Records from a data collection
────────────────────────────────────────

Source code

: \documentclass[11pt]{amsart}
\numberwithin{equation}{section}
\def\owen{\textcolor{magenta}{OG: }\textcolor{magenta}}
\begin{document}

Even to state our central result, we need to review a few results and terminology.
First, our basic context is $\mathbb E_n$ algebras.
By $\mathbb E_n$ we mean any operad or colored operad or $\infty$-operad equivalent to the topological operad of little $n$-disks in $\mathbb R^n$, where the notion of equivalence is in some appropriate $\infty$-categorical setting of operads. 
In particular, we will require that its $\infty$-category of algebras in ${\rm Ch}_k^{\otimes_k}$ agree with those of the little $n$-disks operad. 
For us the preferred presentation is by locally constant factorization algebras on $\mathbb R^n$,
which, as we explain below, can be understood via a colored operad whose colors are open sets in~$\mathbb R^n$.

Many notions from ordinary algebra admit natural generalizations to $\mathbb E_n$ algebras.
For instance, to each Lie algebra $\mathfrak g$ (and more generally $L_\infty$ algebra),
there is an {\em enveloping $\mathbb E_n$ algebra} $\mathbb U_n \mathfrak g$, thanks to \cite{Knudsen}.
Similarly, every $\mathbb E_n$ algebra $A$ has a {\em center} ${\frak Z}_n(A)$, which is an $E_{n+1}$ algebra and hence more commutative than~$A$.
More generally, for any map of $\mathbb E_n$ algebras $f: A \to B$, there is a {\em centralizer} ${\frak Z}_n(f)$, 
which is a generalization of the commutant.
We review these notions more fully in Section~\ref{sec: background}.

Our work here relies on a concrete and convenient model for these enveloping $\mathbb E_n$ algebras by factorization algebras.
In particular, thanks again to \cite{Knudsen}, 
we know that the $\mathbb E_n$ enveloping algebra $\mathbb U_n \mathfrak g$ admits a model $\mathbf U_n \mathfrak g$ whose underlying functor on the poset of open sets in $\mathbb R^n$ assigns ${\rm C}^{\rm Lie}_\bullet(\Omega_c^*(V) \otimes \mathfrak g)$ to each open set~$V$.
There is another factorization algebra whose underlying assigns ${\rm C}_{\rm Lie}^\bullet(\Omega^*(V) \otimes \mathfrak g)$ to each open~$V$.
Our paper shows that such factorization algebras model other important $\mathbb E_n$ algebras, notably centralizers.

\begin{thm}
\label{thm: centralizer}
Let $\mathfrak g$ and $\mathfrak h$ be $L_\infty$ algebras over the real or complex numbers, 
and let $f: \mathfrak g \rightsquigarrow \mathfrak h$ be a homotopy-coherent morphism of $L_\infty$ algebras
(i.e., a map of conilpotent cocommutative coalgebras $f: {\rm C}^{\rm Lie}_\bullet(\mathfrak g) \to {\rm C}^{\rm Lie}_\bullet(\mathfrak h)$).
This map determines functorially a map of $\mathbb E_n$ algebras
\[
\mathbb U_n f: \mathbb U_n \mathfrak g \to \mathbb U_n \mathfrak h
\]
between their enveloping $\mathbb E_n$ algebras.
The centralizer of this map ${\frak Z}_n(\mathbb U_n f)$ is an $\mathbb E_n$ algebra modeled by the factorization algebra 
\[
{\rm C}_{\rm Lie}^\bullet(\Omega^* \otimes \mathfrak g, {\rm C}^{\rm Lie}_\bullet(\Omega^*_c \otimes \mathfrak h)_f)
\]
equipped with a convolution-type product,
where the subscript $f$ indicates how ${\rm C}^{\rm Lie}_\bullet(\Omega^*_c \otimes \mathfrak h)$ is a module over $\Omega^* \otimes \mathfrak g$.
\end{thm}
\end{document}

────────────────────────────────────────

■ ABOUT THIS EXERCISE
Tally up how many lines in the records contain the string "operad". Answer with that figure only.

■ WRITTEN RESPONSE
3